Newman’s life (1801-90) spanned pretty-well the entire nineteenth century and included a period as an Anglican divine, known for his involvement in the Oxford Movement, and then, after his famous conversion in 1845, as a Catholic priest and man of letters. He was a prolific writer, including famous academic works on The Development of Doctrine, The Idea of a University and The Grammar of Assent, many volumes of sermons, as well as autobiography (The Apologia pro vita sua), poems (e.g. The Dream of Gerontius) and hymns (e.g. Firmly I Believe and Truly). Though he suffered many humiliations after becoming Catholic – including being required to submit to rebaptism, having his Catholic faith doubted by some till the end, being defamed, and never being named a bishop, he was eventually named a Cardinal in 1879 and beatified by Pope Benedict XVI in 2010.

Newman’s influence continued long after his death. Throughout the Anglosphere, Catholic university groups were named Newman Societies or Newman Centres. Many years ago, when I was a student here at the University of Sydney, some friends and I fought off a move to rename the Catholic student group “Newpersons Society” because some people, in their ignorance of history, thought Newman was a sexist word! Cardinal Newman was also a major influence on the fathers of the Second Vatican Council, in their teaching on the dignity of conscience and its need for formation, their teaching on the integral or organic development of doctrine, and in other matters. He is quoted in the Catechism of the Catholic Church where conscience is described as ‘the aboriginal Vicar of Christ’ (§1778).

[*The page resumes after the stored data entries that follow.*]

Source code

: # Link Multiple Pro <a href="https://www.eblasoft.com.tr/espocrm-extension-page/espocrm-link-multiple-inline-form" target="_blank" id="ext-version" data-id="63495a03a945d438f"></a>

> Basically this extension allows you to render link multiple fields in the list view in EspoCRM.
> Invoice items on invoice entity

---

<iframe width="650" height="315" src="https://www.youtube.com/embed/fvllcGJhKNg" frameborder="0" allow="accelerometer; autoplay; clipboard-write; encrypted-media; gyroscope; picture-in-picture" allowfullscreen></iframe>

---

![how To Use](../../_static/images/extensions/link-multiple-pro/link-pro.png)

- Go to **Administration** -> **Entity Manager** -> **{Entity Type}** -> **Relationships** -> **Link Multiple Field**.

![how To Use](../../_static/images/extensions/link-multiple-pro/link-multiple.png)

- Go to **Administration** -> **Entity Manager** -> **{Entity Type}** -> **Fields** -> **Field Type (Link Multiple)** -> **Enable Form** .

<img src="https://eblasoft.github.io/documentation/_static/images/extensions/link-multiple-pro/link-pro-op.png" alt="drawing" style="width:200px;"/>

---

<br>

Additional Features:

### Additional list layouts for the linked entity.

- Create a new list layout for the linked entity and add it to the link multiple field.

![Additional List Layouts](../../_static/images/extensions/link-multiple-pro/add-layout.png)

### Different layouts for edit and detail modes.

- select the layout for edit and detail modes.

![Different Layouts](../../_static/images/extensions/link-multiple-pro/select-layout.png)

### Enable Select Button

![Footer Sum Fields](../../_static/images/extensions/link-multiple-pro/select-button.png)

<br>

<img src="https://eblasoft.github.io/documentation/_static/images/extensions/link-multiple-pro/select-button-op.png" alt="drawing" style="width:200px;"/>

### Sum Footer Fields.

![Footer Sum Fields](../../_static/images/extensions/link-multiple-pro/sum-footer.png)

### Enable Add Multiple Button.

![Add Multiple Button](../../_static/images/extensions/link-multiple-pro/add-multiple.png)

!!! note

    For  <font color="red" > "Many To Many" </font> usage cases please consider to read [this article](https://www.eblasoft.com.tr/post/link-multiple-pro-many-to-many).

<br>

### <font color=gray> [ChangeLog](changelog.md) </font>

Because of his importance in articulating the Catholic conception of conscience, Newman has been used by some as a champion of ‘anything goes’, as long as people are sincere and tolerant. Talk of supremacy of conscience today seems to amount to a theological ‘get-out-of-gaol-free’ card, so that no matter how wrong you are objectively speaking, or how little trouble you’ve taken to work out what the right thing to do is, as long as you are following “your own lights” you’re fine. The disastrous effects of conscience-as-sincerity-and-tolerance upon our culture, including its deep relativism, subjectivism and individualism, and its declining respect for the freedoms of conscience, thought and religion, are amongst the factors we might dub ‘th’encircling gloom’ of today – a gloom that has led to moral and spiritual shipwreck for many. And before we point any fingers outward at the Titanics of our society, we should realize this dangerous murkiness is alive and well on board the Barque of Peter, in parts of the Church here in Australia today, indeed within the hearts and minds of each one here.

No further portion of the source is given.